RECORDS SUPPLIED
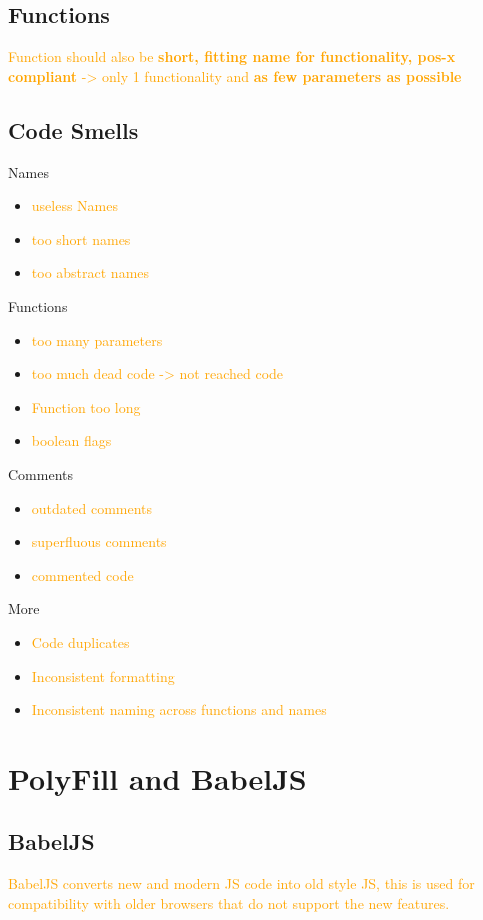 \documentclass[main.tex,fontsize=6pt,paper=a4,paper=landscape,DIV=calc,]{scrartcl}
\begin{document}
\begin{multicols*}{4}
\subsection{Functions}  
\textcolor{orange}{Function should also be \textbf{short, fitting name for functionality, pos-x compliant} -> only 1 functionality and \textbf{as few parameters as possible}}

\subsection{Code Smells}  
Names
\begin{itemize}
\item \textcolor{orange}{useless Names}
\item \textcolor{orange}{too short names}
\item \textcolor{orange}{too abstract names}
\end{itemize}
Functions
\begin{itemize}
\item \textcolor{orange}{too many parameters}
\item \textcolor{orange}{too much dead code -> not reached code}
\item \textcolor{orange}{Function too long}
\item \textcolor{orange}{boolean flags}
\end{itemize} 
Comments
\begin{itemize}
\item \textcolor{orange}{outdated comments}
\item \textcolor{orange}{superfluous comments}
\item \textcolor{orange}{commented code}
\end{itemize} 
More
\begin{itemize}
\item \textcolor{orange}{Code duplicates}
\item \textcolor{orange}{Inconsistent formatting}
\item \textcolor{orange}{Inconsistent naming across functions and names}
\end{itemize}


\section{PolyFill and BabelJS}

\subsection{BabelJS}  
\textcolor{orange}{BabelJS converts new and modern JS code into old style JS, this is used for compatibility with older browsers that do not support the new features.}


\end{multicols*}
\end{document}
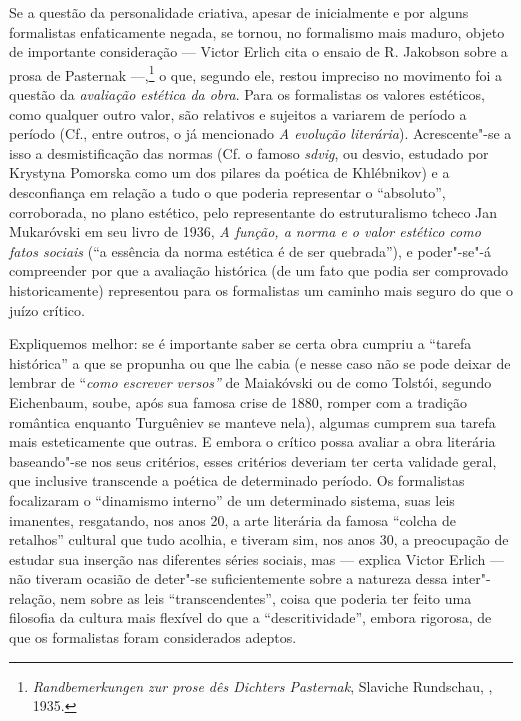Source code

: {Se a questão da personalidade criativa, apesar de inicialmente e por
alguns formalistas enfaticamente negada, se tornou, no formalismo mais
maduro, objeto de importante consideração --- Victor Erlich cita o ensaio
de R. Jakobson sobre a prosa de Pasternak ---,\footnote{\emph{Randbemerkungen
  zur prose dês Dichters Pasternak}, Slaviche Rundschau, , 1935.} o
que, segundo ele, restou impreciso no movimento foi a questão da
\emph{avaliação estética da obra}. Para os formalistas os valores
estéticos, como qualquer outro valor, são relativos e sujeitos a
variarem de período a período (Cf., entre outros, o já mencionado
\emph{A evolução literária}). Acrescente"-se a isso a desmistificação das
normas (Cf. o famoso \emph{sdvig}, ou desvio, estudado por Krystyna
Pomorska como um dos pilares da poética de Khlébnikov) e a desconfiança
em relação a tudo o que poderia representar o ``absoluto'', corroborada,
no plano estético, pelo representante do estruturalismo tcheco Jan
Mukaróvski em seu livro de 1936, \emph{A função, a norma e o valor
estético como fatos sociais} (``a essência da norma estética é de ser
quebrada''), e poder"-se"-á compreender por que a avaliação histórica (de
um fato que podia ser comprovado historicamente) representou para os
formalistas um caminho mais seguro do que o juízo crítico.

Expliquemos melhor: se é importante saber se certa obra cumpriu a
``tarefa histórica'' a que se propunha ou que lhe cabia (e nesse caso
não se pode deixar de lembrar de ``\emph{como escrever versos''} de
Maiakóvski ou de como Tolstói, segundo Eichenbaum, soube, após sua
famosa crise de 1880, romper com a tradição romântica enquanto
Turguêniev se manteve nela), algumas cumprem sua tarefa mais
esteticamente que outras. E embora o crítico possa avaliar a obra
literária baseando"-se nos seus critérios, esses critérios deveriam ter
certa validade geral, que inclusive transcende a poética de determinado
período. Os formalistas focalizaram o ``dinamismo interno'' de um
determinado sistema, suas leis imanentes, resgatando, nos anos 20, a
arte literária da famosa ``colcha de retalhos'' cultural que tudo
acolhia, e tiveram sim, nos anos 30, a preocupação de estudar sua
inserção nas diferentes séries sociais, mas --- explica Victor Erlich ---
não tiveram ocasião de deter"-se suficientemente sobre a natureza dessa
inter"-relação, nem sobre as leis ``transcendentes'', coisa que poderia
ter feito uma filosofia da cultura mais flexível do que a
``descritividade'', embora rigorosa, de que os formalistas foram considerados
adeptos.

}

HOW TO COMPLETE THIS TASK
Reproduce only the lines above, starting at the line with "formalistas um caminho" and ending at the line with "acolhia, e tiveram", exactly as written.

REPLY
formalistas um caminho mais seguro do que o juízo crítico.

Expliquemos melhor: se é importante saber se certa obra cumpriu a
``tarefa histórica'' a que se propunha ou que lhe cabia (e nesse caso
não se pode deixar de lembrar de ``\emph{como escrever versos''} de
Maiakóvski ou de como Tolstói, segundo Eichenbaum, soube, após sua
famosa crise de 1880, romper com a tradição romântica enquanto
Turguêniev se manteve nela), algumas cumprem sua tarefa mais
esteticamente que outras. E embora o crítico possa avaliar a obra
literária baseando"-se nos seus critérios, esses critérios deveriam ter
certa validade geral, que inclusive transcende a poética de determinado
período. Os formalistas focalizaram o ``dinamismo interno'' de um
determinado sistema, suas leis imanentes, resgatando, nos anos 20, a
arte literária da famosa ``colcha de retalhos'' cultural que tudo
acolhia, e tiveram sim, nos anos 30, a preocupação de estudar sua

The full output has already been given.